■ **What the task asks**
Output every record below exactly as it appears.

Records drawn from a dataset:
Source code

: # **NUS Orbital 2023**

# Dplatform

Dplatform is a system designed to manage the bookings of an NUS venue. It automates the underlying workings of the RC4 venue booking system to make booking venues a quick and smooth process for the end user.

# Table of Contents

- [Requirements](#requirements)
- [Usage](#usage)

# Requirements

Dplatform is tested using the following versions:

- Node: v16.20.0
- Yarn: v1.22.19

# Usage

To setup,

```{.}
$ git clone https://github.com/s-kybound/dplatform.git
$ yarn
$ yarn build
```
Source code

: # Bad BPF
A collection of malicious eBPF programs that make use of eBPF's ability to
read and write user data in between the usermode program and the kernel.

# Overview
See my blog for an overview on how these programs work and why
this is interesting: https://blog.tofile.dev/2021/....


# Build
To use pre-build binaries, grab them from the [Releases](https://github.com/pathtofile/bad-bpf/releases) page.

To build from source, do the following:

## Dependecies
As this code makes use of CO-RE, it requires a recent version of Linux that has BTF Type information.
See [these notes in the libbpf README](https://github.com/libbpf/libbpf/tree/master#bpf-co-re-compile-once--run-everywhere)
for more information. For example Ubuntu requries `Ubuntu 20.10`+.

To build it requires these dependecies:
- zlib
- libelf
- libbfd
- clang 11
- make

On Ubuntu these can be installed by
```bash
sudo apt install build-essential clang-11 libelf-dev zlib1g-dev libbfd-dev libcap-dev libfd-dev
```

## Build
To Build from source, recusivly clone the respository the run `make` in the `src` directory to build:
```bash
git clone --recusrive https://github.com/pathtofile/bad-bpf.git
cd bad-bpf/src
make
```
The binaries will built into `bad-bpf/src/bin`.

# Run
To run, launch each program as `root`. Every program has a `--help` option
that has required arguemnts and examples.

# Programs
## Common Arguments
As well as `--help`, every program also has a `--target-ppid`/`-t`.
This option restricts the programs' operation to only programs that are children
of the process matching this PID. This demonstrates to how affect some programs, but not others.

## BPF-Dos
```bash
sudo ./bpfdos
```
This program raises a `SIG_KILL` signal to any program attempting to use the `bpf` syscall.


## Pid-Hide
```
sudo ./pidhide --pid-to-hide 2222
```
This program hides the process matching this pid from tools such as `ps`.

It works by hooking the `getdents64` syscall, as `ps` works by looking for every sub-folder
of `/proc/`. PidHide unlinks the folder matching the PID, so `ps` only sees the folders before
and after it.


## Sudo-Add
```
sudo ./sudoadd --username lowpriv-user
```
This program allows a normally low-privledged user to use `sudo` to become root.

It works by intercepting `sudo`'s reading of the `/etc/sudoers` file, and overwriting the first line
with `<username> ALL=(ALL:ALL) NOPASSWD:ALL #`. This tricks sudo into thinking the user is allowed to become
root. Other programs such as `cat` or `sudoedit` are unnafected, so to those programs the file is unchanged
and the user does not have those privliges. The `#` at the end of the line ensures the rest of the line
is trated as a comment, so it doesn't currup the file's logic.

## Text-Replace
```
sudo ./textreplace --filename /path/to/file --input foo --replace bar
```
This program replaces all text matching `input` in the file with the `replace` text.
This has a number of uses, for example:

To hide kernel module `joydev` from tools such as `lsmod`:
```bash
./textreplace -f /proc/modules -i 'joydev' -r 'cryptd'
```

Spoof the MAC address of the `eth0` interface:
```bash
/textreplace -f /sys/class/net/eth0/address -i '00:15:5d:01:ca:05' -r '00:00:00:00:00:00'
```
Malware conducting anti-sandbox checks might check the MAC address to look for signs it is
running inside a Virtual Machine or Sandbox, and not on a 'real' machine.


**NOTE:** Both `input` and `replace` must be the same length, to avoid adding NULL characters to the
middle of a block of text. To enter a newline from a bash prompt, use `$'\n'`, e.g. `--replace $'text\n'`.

■ **Answer for the task**
Source code

: # **NUS Orbital 2023**

# Dplatform

Dplatform is a system designed to manage the bookings of an NUS venue. It automates the underlying workings of the RC4 venue booking system to make booking venues a quick and smooth process for the end user.

# Table of Contents

- [Requirements](#requirements)
- [Usage](#usage)

# Requirements

Dplatform is tested using the following versions:

- Node: v16.20.0
- Yarn: v1.22.19

# Usage

To setup,

```{.}
$ git clone https://github.com/s-kybound/dplatform.git
$ yarn
$ yarn build
```
Source code

: # Bad BPF
A collection of malicious eBPF programs that make use of eBPF's ability to
read and write user data in between the usermode program and the kernel.

# Overview
See my blog for an overview on how these programs work and why
this is interesting: https://blog.tofile.dev/2021/....


# Build
To use pre-build binaries, grab them from the [Releases](https://github.com/pathtofile/bad-bpf/releases) page.

To build from source, do the following:

## Dependecies
As this code makes use of CO-RE, it requires a recent version of Linux that has BTF Type information.
See [these notes in the libbpf README](https://github.com/libbpf/libbpf/tree/master#bpf-co-re-compile-once--run-everywhere)
for more information. For example Ubuntu requries `Ubuntu 20.10`+.

To build it requires these dependecies:
- zlib
- libelf
- libbfd
- clang 11
- make

On Ubuntu these can be installed by
```bash
sudo apt install build-essential clang-11 libelf-dev zlib1g-dev libbfd-dev libcap-dev libfd-dev
```

## Build
To Build from source, recusivly clone the respository the run `make` in the `src` directory to build:
```bash
git clone --recusrive https://github.com/pathtofile/bad-bpf.git
cd bad-bpf/src
make
```
The binaries will built into `bad-bpf/src/bin`.

# Run
To run, launch each program as `root`. Every program has a `--help` option
that has required arguemnts and examples.

# Programs
## Common Arguments
As well as `--help`, every program also has a `--target-ppid`/`-t`.
This option restricts the programs' operation to only programs that are children
of the process matching this PID. This demonstrates to how affect some programs, but not others.

## BPF-Dos
```bash
sudo ./bpfdos
```
This program raises a `SIG_KILL` signal to any program attempting to use the `bpf` syscall.


## Pid-Hide
```
sudo ./pidhide --pid-to-hide 2222
```
This program hides the process matching this pid from tools such as `ps`.

It works by hooking the `getdents64` syscall, as `ps` works by looking for every sub-folder
of `/proc/`. PidHide unlinks the folder matching the PID, so `ps` only sees the folders before
and after it.


## Sudo-Add
```
sudo ./sudoadd --username lowpriv-user
```
This program allows a normally low-privledged user to use `sudo` to become root.

It works by intercepting `sudo`'s reading of the `/etc/sudoers` file, and overwriting the first line
with `<username> ALL=(ALL:ALL) NOPASSWD:ALL #`. This tricks sudo into thinking the user is allowed to become
root. Other programs such as `cat` or `sudoedit` are unnafected, so to those programs the file is unchanged
and the user does not have those privliges. The `#` at the end of the line ensures the rest of the line
is trated as a comment, so it doesn't currup the file's logic.

## Text-Replace
```
sudo ./textreplace --filename /path/to/file --input foo --replace bar
```
This program replaces all text matching `input` in the file with the `replace` text.
This has a number of uses, for example:

To hide kernel module `joydev` from tools such as `lsmod`:
```bash
./textreplace -f /proc/modules -i 'joydev' -r 'cryptd'
```

Spoof the MAC address of the `eth0` interface:
```bash
/textreplace -f /sys/class/net/eth0/address -i '00:15:5d:01:ca:05' -r '00:00:00:00:00:00'
```
Malware conducting anti-sandbox checks might check the MAC address to look for signs it is
running inside a Virtual Machine or Sandbox, and not on a 'real' machine.


**NOTE:** Both `input` and `replace` must be the same length, to avoid adding NULL characters to the
middle of a block of text. To enter a newline from a bash prompt, use `$'\n'`, e.g. `--replace $'text\n'`.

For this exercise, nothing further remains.